___ Provided records

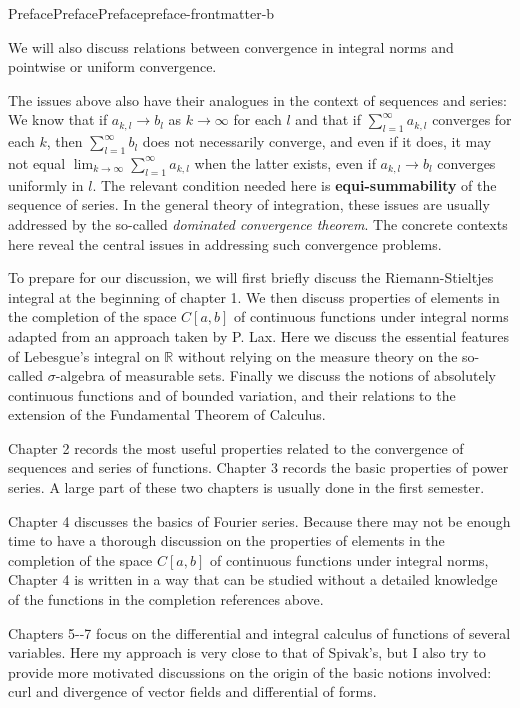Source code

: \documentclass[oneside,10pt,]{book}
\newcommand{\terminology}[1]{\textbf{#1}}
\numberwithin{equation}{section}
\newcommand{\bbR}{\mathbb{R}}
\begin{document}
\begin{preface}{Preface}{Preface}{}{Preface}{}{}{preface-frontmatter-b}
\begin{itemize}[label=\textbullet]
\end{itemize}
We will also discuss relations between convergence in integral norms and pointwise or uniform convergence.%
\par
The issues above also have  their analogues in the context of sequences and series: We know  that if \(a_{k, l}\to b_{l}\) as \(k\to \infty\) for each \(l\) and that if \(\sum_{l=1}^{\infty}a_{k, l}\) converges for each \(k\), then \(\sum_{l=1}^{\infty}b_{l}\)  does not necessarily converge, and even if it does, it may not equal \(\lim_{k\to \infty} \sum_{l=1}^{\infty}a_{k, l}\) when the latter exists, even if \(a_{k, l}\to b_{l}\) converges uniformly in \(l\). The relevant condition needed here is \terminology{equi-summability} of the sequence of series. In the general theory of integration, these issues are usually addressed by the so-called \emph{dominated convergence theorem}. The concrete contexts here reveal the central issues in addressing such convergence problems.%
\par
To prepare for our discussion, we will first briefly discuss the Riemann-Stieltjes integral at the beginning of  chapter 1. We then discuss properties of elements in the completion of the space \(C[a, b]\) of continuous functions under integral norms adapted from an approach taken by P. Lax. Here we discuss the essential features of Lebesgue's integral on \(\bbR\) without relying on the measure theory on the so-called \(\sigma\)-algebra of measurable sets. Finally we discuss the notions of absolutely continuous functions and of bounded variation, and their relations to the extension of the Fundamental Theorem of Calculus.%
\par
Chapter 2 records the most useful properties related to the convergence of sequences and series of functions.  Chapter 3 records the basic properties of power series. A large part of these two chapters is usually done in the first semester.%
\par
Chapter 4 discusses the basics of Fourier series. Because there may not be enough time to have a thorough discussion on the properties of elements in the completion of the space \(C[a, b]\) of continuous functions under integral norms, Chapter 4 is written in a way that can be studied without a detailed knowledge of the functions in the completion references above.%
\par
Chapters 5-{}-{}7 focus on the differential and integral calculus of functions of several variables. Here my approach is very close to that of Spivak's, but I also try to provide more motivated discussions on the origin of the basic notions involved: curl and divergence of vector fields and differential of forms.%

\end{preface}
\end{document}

______
___ Provided records

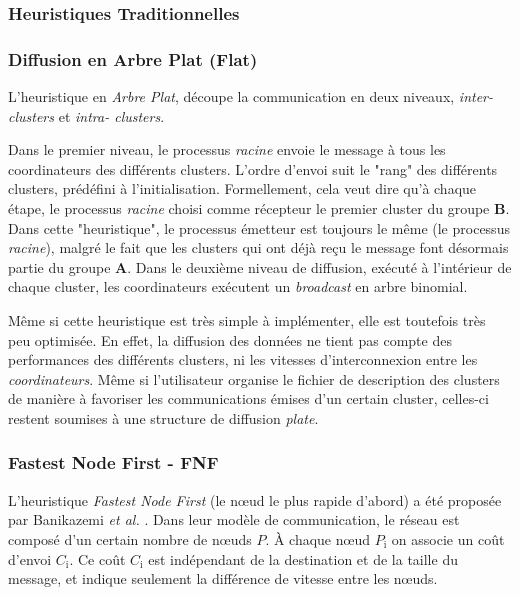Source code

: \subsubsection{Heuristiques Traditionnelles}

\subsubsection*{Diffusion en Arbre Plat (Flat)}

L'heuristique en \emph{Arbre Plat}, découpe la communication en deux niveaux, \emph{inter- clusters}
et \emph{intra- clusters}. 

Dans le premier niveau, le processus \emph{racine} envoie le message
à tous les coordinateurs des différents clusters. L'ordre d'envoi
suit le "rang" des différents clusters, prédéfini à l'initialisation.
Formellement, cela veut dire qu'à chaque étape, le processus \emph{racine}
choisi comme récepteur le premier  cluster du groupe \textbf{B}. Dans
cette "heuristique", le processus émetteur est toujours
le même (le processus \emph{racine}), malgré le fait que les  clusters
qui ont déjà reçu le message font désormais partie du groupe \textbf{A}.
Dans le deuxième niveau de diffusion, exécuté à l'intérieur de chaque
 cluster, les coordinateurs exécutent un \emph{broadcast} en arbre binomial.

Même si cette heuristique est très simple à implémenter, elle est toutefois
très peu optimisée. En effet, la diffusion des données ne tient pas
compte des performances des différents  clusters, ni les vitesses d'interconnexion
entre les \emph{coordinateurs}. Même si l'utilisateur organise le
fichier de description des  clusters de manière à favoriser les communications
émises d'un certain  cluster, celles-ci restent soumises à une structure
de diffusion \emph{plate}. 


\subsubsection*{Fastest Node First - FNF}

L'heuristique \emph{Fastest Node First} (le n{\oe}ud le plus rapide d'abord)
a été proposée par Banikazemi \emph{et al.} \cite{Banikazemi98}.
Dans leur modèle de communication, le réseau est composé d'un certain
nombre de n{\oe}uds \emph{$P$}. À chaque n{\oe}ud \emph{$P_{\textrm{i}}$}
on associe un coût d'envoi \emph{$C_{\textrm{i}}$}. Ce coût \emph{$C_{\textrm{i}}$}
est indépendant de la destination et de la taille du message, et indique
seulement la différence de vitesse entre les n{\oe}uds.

______
___ Provided records

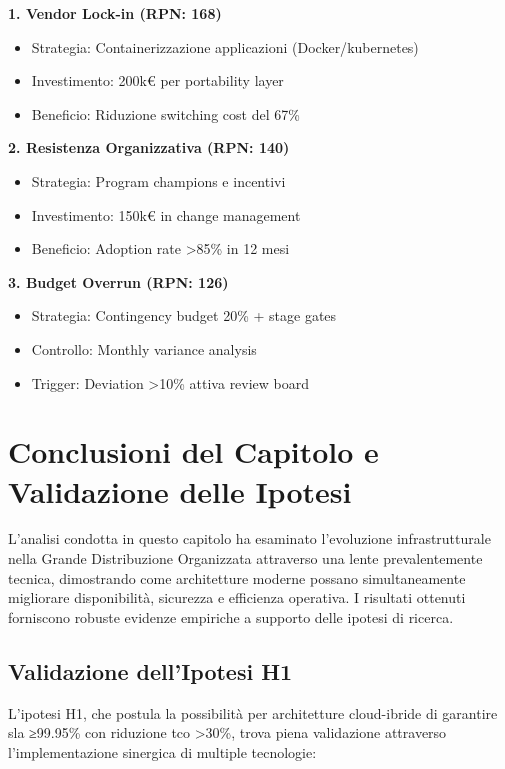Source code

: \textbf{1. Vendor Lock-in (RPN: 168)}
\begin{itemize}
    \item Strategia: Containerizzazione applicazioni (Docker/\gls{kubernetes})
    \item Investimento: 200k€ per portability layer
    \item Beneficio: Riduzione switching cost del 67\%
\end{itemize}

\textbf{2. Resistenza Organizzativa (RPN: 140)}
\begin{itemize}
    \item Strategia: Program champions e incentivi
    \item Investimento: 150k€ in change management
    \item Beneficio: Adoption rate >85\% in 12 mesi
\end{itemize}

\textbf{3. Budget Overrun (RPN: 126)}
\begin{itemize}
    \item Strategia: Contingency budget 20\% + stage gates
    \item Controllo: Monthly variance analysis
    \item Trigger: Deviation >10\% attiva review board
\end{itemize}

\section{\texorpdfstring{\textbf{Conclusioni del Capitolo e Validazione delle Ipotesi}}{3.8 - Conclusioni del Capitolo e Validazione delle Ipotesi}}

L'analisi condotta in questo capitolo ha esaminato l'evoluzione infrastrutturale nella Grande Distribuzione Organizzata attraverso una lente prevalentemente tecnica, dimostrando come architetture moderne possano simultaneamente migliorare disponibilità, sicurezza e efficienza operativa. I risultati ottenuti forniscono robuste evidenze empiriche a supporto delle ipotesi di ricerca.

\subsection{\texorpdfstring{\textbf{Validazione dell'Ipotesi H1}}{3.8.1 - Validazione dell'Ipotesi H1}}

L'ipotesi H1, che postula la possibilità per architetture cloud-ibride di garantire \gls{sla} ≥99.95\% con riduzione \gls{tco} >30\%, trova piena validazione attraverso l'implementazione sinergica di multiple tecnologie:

______

__Work task__: Working through the records, copy each line in which the word "elements" appears.

__Exercise answer__:
To prepare for our discussion, we will first briefly discuss the Riemann-Stieltjes integral at the beginning of  chapter 1. We then discuss properties of elements in the completion of the space \(C[a, b]\) of continuous functions under integral norms adapted from an approach taken by P. Lax. Here we discuss the essential features of Lebesgue's integral on \(\bbR\) without relying on the measure theory on the so-called \(\sigma\)-algebra of measurable sets. Finally we discuss the notions of absolutely continuous functions and of bounded variation, and their relations to the extension of the Fundamental Theorem of Calculus.%
Chapter 4 discusses the basics of Fourier series. Because there may not be enough time to have a thorough discussion on the properties of elements in the completion of the space \(C[a, b]\) of continuous functions under integral norms, Chapter 4 is written in a way that can be studied without a detailed knowledge of the functions in the completion references above.%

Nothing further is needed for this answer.